Работал аккуратно и вдумчиво, боясь уронить, нарушить чудный и обострившийся строй жизни, а войдя в избушку, разоблачился, всё аккуратно развешав по местам, и неторопливо, сев на нары, снова, дыхнув туманом, протёр ламповое стекло и зажёг лампу. Перед трапезой помолился. Потом переговорил с братом, чтоб тот (ему ближе) с домом связался, пусть Анфиса переговоры назначит на завтра где-нибудь «днём, когда никто не базланит». Потом лёг и почувствовал, как налегает расслабленно сон, и с облегчением вековой усталости отдался светлому его наваждению… Сон был целительный, и, погружаясь, Фёдор чувствовал свежую строящую его силу.
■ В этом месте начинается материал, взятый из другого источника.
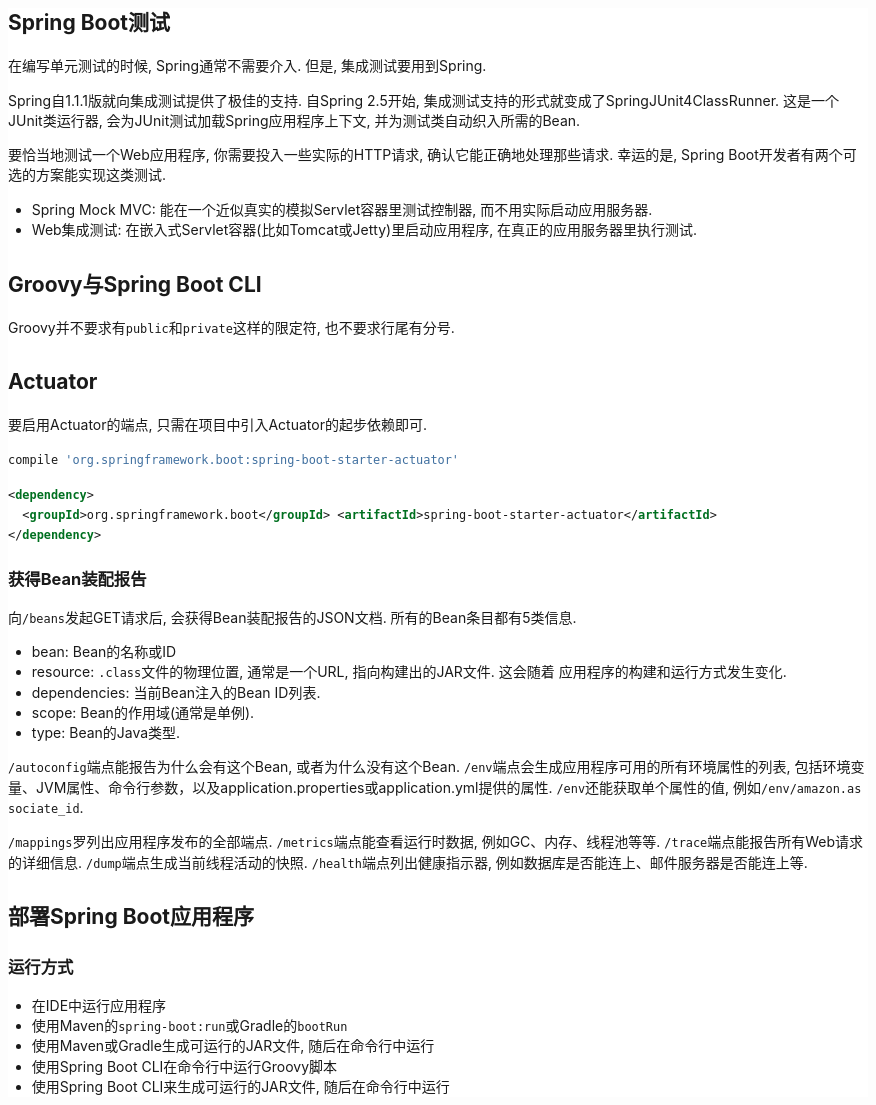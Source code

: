 ## Spring Boot测试

在编写单元测试的时候, Spring通常不需要介入. 但是, 集成测试要用到Spring.

Spring自1.1.1版就向集成测试提供了极佳的支持. 自Spring 2.5开始, 集成测试支持的形式就变成了SpringJUnit4ClassRunner. 这是一个JUnit类运行器, 会为JUnit测试加载Spring应用程序上下文, 并为测试类自动织入所需的Bean.

要恰当地测试一个Web应用程序, 你需要投入一些实际的HTTP请求, 确认它能正确地处理那些请求. 幸运的是, Spring Boot开发者有两个可选的方案能实现这类测试.

- Spring Mock MVC: 能在一个近似真实的模拟Servlet容器里测试控制器, 而不用实际启动应用服务器.
- Web集成测试: 在嵌入式Servlet容器(比如Tomcat或Jetty)里启动应用程序, 在真正的应用服务器里执行测试.

## Groovy与Spring Boot CLI

Groovy并不要求有`public`和`private`这样的限定符, 也不要求行尾有分号.

## Actuator

要启用Actuator的端点, 只需在项目中引入Actuator的起步依赖即可.

```groovy
compile 'org.springframework.boot:spring-boot-starter-actuator'
```

```xml
<dependency>
  <groupId>org.springframework.boot</groupId> <artifactId>spring-boot-starter-actuator</artifactId>
</dependency>
```

### 获得Bean装配报告

向`/beans`发起GET请求后, 会获得Bean装配报告的JSON文档. 所有的Bean条目都有5类信息.

- bean: Bean的名称或ID
- resource: `.class`文件的物理位置, 通常是一个URL, 指向构建出的JAR文件. 这会随着 应用程序的构建和运行方式发生变化.
- dependencies: 当前Bean注入的Bean ID列表.
- scope: Bean的作用域(通常是单例).
- type: Bean的Java类型.

`/autoconfig`端点能报告为什么会有这个Bean, 或者为什么没有这个Bean. `/env`端点会生成应用程序可用的所有环境属性的列表, 包括环境变量、JVM属性、命令行参数，以及application.properties或application.yml提供的属性. `/env`还能获取单个属性的值, 例如`/env/amazon.associate_id`.

`/mappings`罗列出应用程序发布的全部端点. `/metrics`端点能查看运行时数据, 例如GC、内存、线程池等等. `/trace`端点能报告所有Web请求的详细信息. `/dump`端点生成当前线程活动的快照. `/health`端点列出健康指示器, 例如数据库是否能连上、邮件服务器是否能连上等.

## 部署Spring Boot应用程序

### 运行方式

- 在IDE中运行应用程序
- 使用Maven的`spring-boot:run`或Gradle的`bootRun`
- 使用Maven或Gradle生成可运行的JAR文件, 随后在命令行中运行
- 使用Spring Boot CLI在命令行中运行Groovy脚本
- 使用Spring Boot CLI来生成可运行的JAR文件, 随后在命令行中运行
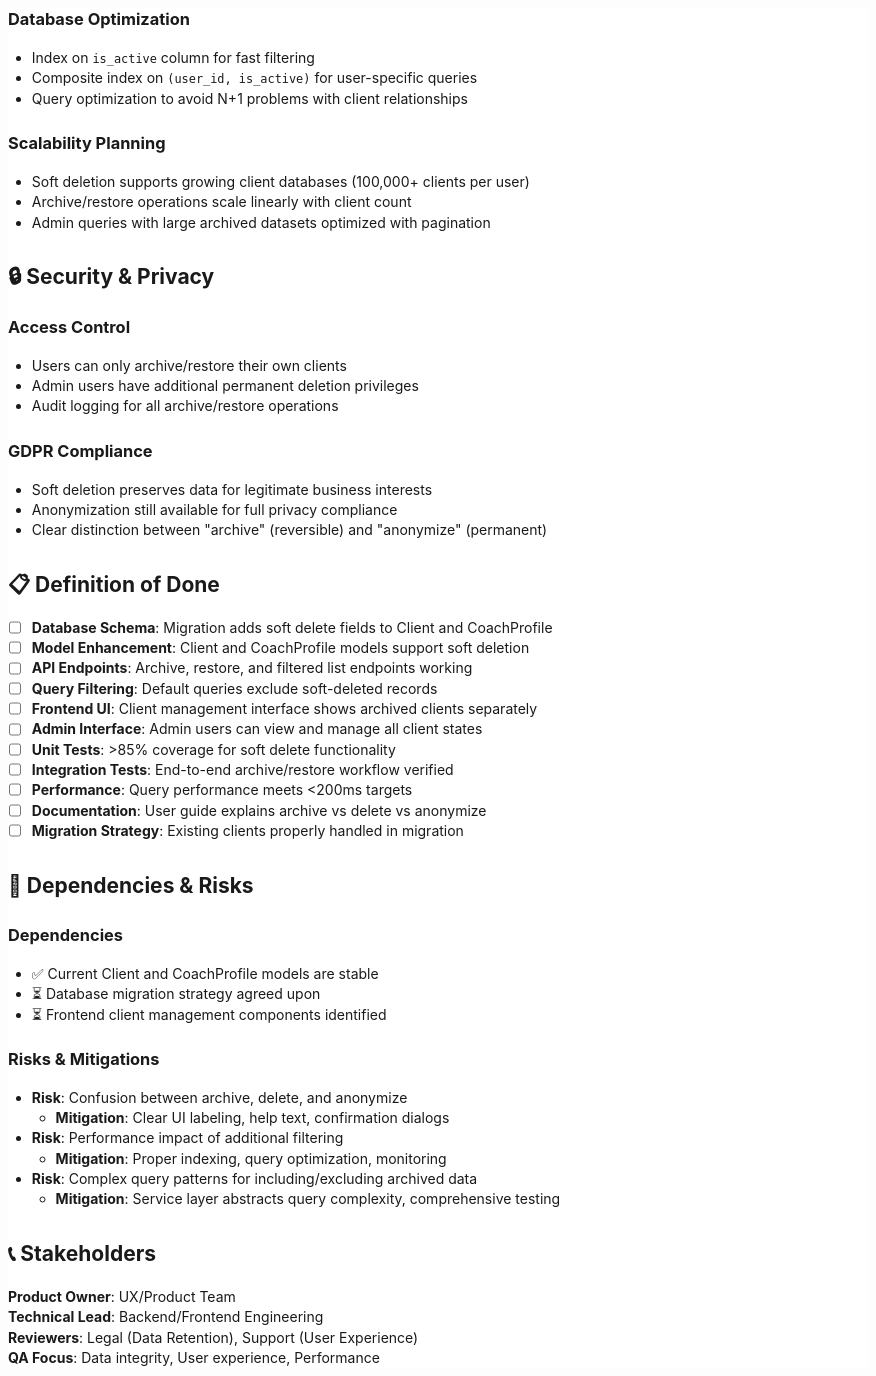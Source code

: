 ### Database Optimization
- Index on `is_active` column for fast filtering
- Composite index on `(user_id, is_active)` for user-specific queries
- Query optimization to avoid N+1 problems with client relationships

### Scalability Planning
- Soft deletion supports growing client databases (100,000+ clients per user)
- Archive/restore operations scale linearly with client count
- Admin queries with large archived datasets optimized with pagination

## 🔒 Security & Privacy

### Access Control
- Users can only archive/restore their own clients
- Admin users have additional permanent deletion privileges
- Audit logging for all archive/restore operations

### GDPR Compliance
- Soft deletion preserves data for legitimate business interests
- Anonymization still available for full privacy compliance
- Clear distinction between "archive" (reversible) and "anonymize" (permanent)

## 📋 Definition of Done

- [ ] **Database Schema**: Migration adds soft delete fields to Client and CoachProfile
- [ ] **Model Enhancement**: Client and CoachProfile models support soft deletion
- [ ] **API Endpoints**: Archive, restore, and filtered list endpoints working
- [ ] **Query Filtering**: Default queries exclude soft-deleted records
- [ ] **Frontend UI**: Client management interface shows archived clients separately
- [ ] **Admin Interface**: Admin users can view and manage all client states
- [ ] **Unit Tests**: >85% coverage for soft delete functionality
- [ ] **Integration Tests**: End-to-end archive/restore workflow verified
- [ ] **Performance**: Query performance meets <200ms targets
- [ ] **Documentation**: User guide explains archive vs delete vs anonymize
- [ ] **Migration Strategy**: Existing clients properly handled in migration

## 🔄 Dependencies & Risks

### Dependencies
- ✅ Current Client and CoachProfile models are stable
- ⏳ Database migration strategy agreed upon
- ⏳ Frontend client management components identified

### Risks & Mitigations
- **Risk**: Confusion between archive, delete, and anonymize
  - **Mitigation**: Clear UI labeling, help text, confirmation dialogs
- **Risk**: Performance impact of additional filtering
  - **Mitigation**: Proper indexing, query optimization, monitoring
- **Risk**: Complex query patterns for including/excluding archived data
  - **Mitigation**: Service layer abstracts query complexity, comprehensive testing

## 📞 Stakeholders

**Product Owner**: UX/Product Team  
**Technical Lead**: Backend/Frontend Engineering  
**Reviewers**: Legal (Data Retention), Support (User Experience)  
**QA Focus**: Data integrity, User experience, Performance
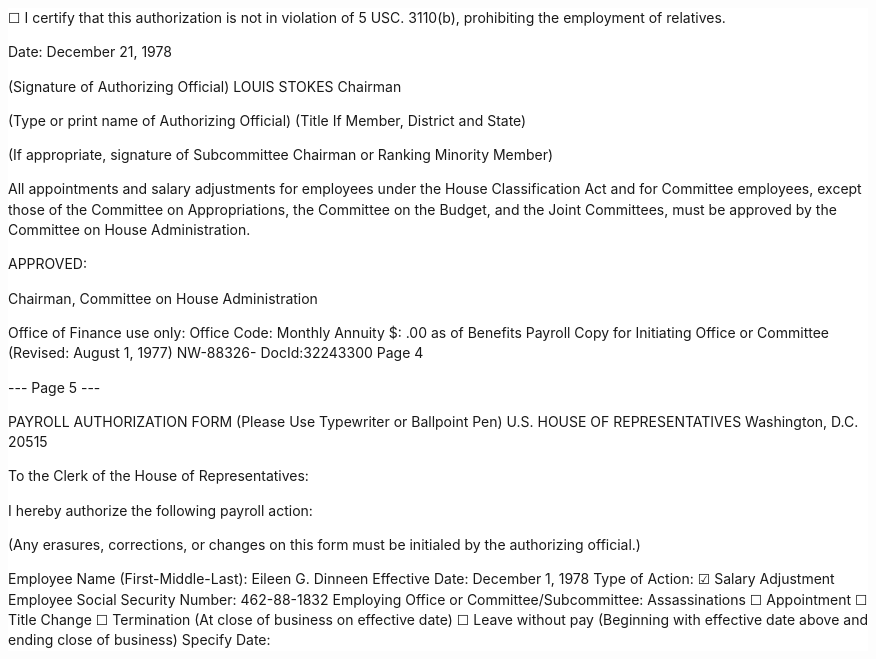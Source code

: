 ☐ I certify that this authorization is not in violation of 5 USC. 3110(b), prohibiting the employment of relatives.

Date: December 21, 1978

(Signature of Authorizing Official)
LOUIS STOKES
Chairman

(Type or print name of Authorizing Official)
(Title If Member, District and State)

(If appropriate, signature of Subcommittee Chairman or Ranking Minority Member)

All appointments and salary adjustments for employees under the House Classification Act and for Committee employees, except those of the Committee on Appropriations, the Committee on the Budget, and the Joint Committees, must be approved by the Committee on House Administration.

APPROVED:

Chairman, Committee on House Administration

Office of Finance use only:
Office Code:
Monthly Annuity $: .00 as of
Benefits Payroll
Copy for Initiating Office or Committee
(Revised: August 1, 1977)
NW-88326-
DocId:32243300 Page 4

--- Page 5 ---

PAYROLL AUTHORIZATION FORM
(Please Use Typewriter
or Ballpoint Pen)
U.S. HOUSE OF REPRESENTATIVES
Washington, D.C. 20515

To the Clerk of the House of Representatives:

I hereby authorize the following payroll action:

(Any erasures, corrections, or changes
on this form must be initialed by the
authorizing official.)

Employee Name (First-Middle-Last):
Eileen G. Dinneen
Effective Date:
December 1, 1978
Type of Action:
☑ Salary Adjustment
Employee Social Security Number:
462-88-1832
Employing Office or Committee/Subcommittee:
Assassinations
☐ Appointment
☐ Title Change
☐ Termination (At close of business on effective date)
☐ Leave without pay (Beginning with effective date above and ending close of business)
Specify Date:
Снилось поначалу по мелочи что-то подсобное, близкое – всё кусочками, обрывками, но и сквозь них вздымающая тяга продолжала наполнять душу, а потом вдруг запел ветер в чьём-то пере, засквозили внизу звездовидные кроны лиственей, и оказалось, что снова летит Фёдор над тайгой, распластавшись на птичьей спине. И поначалу хорошо и ясно летится им по-над далью, а потом вдруг дрябнет воздух в слабеющих крыльях, и Глухарь поворачивает к Фёдору бородатую голову, глаз цвета кедровой смолы, алую бровь и кричит: «Читай, читай, а то тяга падает!» А Фёдор как ждёт и, глотнув неба, начинает:
– Эх, славно лететь по-над домом на крепнущих крыльях, глядя на землю, что кормит и греет, снаряжает делом по самое горло, даёт сильному окорот, а слабому спасение. Славно хранить нажито́е душой в испытаньях и бедах, и учить изболевшее сердце отличать, где добыча, где промысел. Славно набрать на промысел доброго чтения, книг, старинных излистанных, в бранях духовных и жизненных пере́житых, ибо ничто не укрепляет так душу, как память о предках и их немеркнущих подвигах…
– Ну что, друг мой пожизненный? Легче тебе?! – спрашивает Фёдор.
– Легче! – гулко отвечает Глухарь и налегает на воздух крылами.
– Тогда поехали!
– Почти все птицы улетали из дому на зиму, бросали его выстывающие своды, утопающие в снегах стены, двери, продутые ветрами. Оставались только поползни, синички, дятлы да кедровки и во́роны – со всей птичьей братии всего десятка два неперелётных. Реденько жили они в этой зимней полутёмной тайге, где и солнце-то светило в полсвета, прибрав фитиль – а что стараться, коли жильцов раз два и обчёлся. Совы и ястреба́ откочёвывали, не говоря про орлана, а из крупных оставался только глухарь, с двоюродными братовьями косачом и рябчиком, да кочевая куропашка. Но если даже и косачи пытались кочевать, шарились по тайге, то Глухарь, облюбовав тундрочку, так и жил на ней до конца дней пристойно, удивляя таёжных граждан хозяйственным строем и мудрым словом, которое он находил для каждой пичуги.